Return every line of the listing below so that it matches the original exactly.
(Beginning of Excerpted data)
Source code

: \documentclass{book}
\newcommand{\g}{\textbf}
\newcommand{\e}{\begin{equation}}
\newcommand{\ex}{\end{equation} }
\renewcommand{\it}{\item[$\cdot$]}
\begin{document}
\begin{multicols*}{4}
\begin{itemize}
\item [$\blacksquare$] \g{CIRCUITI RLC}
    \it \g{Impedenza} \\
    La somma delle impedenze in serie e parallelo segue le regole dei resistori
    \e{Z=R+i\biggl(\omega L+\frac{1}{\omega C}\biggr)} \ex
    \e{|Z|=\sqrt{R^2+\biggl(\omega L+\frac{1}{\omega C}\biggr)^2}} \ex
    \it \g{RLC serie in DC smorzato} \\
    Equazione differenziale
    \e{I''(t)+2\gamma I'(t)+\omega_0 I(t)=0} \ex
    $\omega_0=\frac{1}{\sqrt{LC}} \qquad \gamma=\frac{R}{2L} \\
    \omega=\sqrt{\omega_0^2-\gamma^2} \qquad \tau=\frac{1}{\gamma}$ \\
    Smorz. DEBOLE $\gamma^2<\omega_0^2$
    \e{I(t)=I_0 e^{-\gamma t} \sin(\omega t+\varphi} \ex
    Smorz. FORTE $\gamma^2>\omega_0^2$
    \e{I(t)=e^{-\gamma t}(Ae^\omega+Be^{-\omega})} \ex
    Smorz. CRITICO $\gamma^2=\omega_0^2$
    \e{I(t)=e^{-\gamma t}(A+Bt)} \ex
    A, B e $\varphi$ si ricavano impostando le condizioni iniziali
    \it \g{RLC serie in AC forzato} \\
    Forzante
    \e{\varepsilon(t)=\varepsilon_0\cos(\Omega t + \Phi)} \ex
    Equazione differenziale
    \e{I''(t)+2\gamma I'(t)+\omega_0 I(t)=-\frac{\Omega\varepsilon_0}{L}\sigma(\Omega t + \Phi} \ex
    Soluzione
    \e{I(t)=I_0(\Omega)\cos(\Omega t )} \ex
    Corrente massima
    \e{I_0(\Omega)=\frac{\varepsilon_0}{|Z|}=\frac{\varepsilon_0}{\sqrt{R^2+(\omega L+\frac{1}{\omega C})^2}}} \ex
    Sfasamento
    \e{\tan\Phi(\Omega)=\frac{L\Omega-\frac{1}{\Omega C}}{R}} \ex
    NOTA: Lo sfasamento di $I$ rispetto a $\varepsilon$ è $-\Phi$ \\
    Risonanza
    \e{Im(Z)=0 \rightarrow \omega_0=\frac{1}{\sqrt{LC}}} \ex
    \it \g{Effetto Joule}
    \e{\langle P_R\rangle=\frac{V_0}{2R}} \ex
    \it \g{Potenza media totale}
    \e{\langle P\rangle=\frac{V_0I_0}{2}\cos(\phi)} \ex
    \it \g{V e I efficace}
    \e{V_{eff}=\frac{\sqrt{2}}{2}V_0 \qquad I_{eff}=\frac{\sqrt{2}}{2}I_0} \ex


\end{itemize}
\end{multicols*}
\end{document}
(End of Excerpted data)
Reply to the exercise:
Source code

: \documentclass{book}
\newcommand{\g}{\textbf}
\newcommand{\e}{\begin{equation}}
\newcommand{\ex}{\end{equation} }
\renewcommand{\it}{\item[$\cdot$]}
\begin{document}
\begin{multicols*}{4}
\begin{itemize}
\item [$\blacksquare$] \g{CIRCUITI RLC}
    \it \g{Impedenza} \\
    La somma delle impedenze in serie e parallelo segue le regole dei resistori
    \e{Z=R+i\biggl(\omega L+\frac{1}{\omega C}\biggr)} \ex
    \e{|Z|=\sqrt{R^2+\biggl(\omega L+\frac{1}{\omega C}\biggr)^2}} \ex
    \it \g{RLC serie in DC smorzato} \\
    Equazione differenziale
    \e{I''(t)+2\gamma I'(t)+\omega_0 I(t)=0} \ex
    $\omega_0=\frac{1}{\sqrt{LC}} \qquad \gamma=\frac{R}{2L} \\
    \omega=\sqrt{\omega_0^2-\gamma^2} \qquad \tau=\frac{1}{\gamma}$ \\
    Smorz. DEBOLE $\gamma^2<\omega_0^2$
    \e{I(t)=I_0 e^{-\gamma t} \sin(\omega t+\varphi} \ex
    Smorz. FORTE $\gamma^2>\omega_0^2$
    \e{I(t)=e^{-\gamma t}(Ae^\omega+Be^{-\omega})} \ex
    Smorz. CRITICO $\gamma^2=\omega_0^2$
    \e{I(t)=e^{-\gamma t}(A+Bt)} \ex
    A, B e $\varphi$ si ricavano impostando le condizioni iniziali
    \it \g{RLC serie in AC forzato} \\
    Forzante
    \e{\varepsilon(t)=\varepsilon_0\cos(\Omega t + \Phi)} \ex
    Equazione differenziale
    \e{I''(t)+2\gamma I'(t)+\omega_0 I(t)=-\frac{\Omega\varepsilon_0}{L}\sigma(\Omega t + \Phi} \ex
    Soluzione
    \e{I(t)=I_0(\Omega)\cos(\Omega t )} \ex
    Corrente massima
    \e{I_0(\Omega)=\frac{\varepsilon_0}{|Z|}=\frac{\varepsilon_0}{\sqrt{R^2+(\omega L+\frac{1}{\omega C})^2}}} \ex
    Sfasamento
    \e{\tan\Phi(\Omega)=\frac{L\Omega-\frac{1}{\Omega C}}{R}} \ex
    NOTA: Lo sfasamento di $I$ rispetto a $\varepsilon$ è $-\Phi$ \\
    Risonanza
    \e{Im(Z)=0 \rightarrow \omega_0=\frac{1}{\sqrt{LC}}} \ex
    \it \g{Effetto Joule}
    \e{\langle P_R\rangle=\frac{V_0}{2R}} \ex
    \it \g{Potenza media totale}
    \e{\langle P\rangle=\frac{V_0I_0}{2}\cos(\phi)} \ex
    \it \g{V e I efficace}
    \e{V_{eff}=\frac{\sqrt{2}}{2}V_0 \qquad I_{eff}=\frac{\sqrt{2}}{2}I_0} \ex


\end{itemize}
\end{multicols*}
\end{document}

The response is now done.